Set down the first line below and each line after it, ending with the one that holds "ip xxx ipv6". Pictures do not belong in the copy.

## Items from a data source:
☆ ☆ ☆

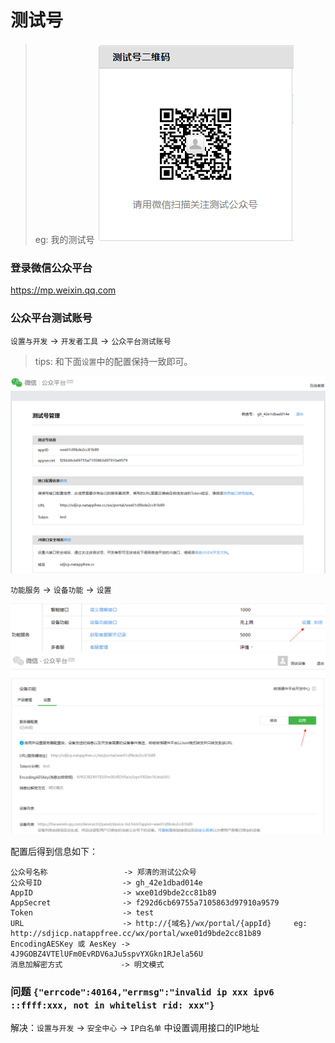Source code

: # 测试号

> eg: 我的测试号
> ![img.png](images/wx-mp-test-qrcode.png)

### 登录微信公众平台

https://mp.weixin.qq.com

### 公众平台测试账号

`设置与开发` -> `开发者工具` -> `公众平台测试账号`

> tips: 和下面`设置`中的配置保持一致即可。

![img.png](images/wx-mp-test-01.png)

`功能服务` -> `设备功能` -> `设置`

![img.png](images/wx-mp-test-02.png)
![img.png](images/wx-mp-test-03.png)

配置后得到信息如下：

```
公众号名称                 -> 郑清的测试公众号
公众号ID                  -> gh_42e1dbad014e
AppID                    -> wxe01d9bde2cc81b89
AppSecret                -> f292d6cb69755a7105863d97910a9579
Token                    -> test
URL                      -> http://{域名}/wx/portal/{appId}     eg: http://sdjicp.natappfree.cc/wx/portal/wxe01d9bde2cc81b89
EncodingAESKey 或 AesKey -> 4J9GOBZ4VTElUFm0EvRDV6aJu5spvYXGkn1RJela56U
消息加解密方式             -> 明文模式
```

### 问题 `{"errcode":40164,"errmsg":"invalid ip xxx ipv6 ::ffff:xxx, not in whitelist rid: xxx"}`

解决：`设置与开发` -> `安全中心` -> `IP白名单` 中设置调用接口的IP地址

☆ ☆ ☆

## YOUR RESPONSE:
Source code

: # 测试号

> eg: 我的测试号
> ![img.png](images/wx-mp-test-qrcode.png)

### 登录微信公众平台

https://mp.weixin.qq.com

### 公众平台测试账号

`设置与开发` -> `开发者工具` -> `公众平台测试账号`

> tips: 和下面`设置`中的配置保持一致即可。

![img.png](images/wx-mp-test-01.png)

`功能服务` -> `设备功能` -> `设置`

![img.png](images/wx-mp-test-02.png)
![img.png](images/wx-mp-test-03.png)

配置后得到信息如下：

```
公众号名称                 -> 郑清的测试公众号
公众号ID                  -> gh_42e1dbad014e
AppID                    -> wxe01d9bde2cc81b89
AppSecret                -> f292d6cb69755a7105863d97910a9579
Token                    -> test
URL                      -> http://{域名}/wx/portal/{appId}     eg: http://sdjicp.natappfree.cc/wx/portal/wxe01d9bde2cc81b89
EncodingAESKey 或 AesKey -> 4J9GOBZ4VTElUFm0EvRDV6aJu5spvYXGkn1RJela56U
消息加解密方式             -> 明文模式
```

### 问题 `{"errcode":40164,"errmsg":"invalid ip xxx ipv6 ::ffff:xxx, not in whitelist rid: xxx"}`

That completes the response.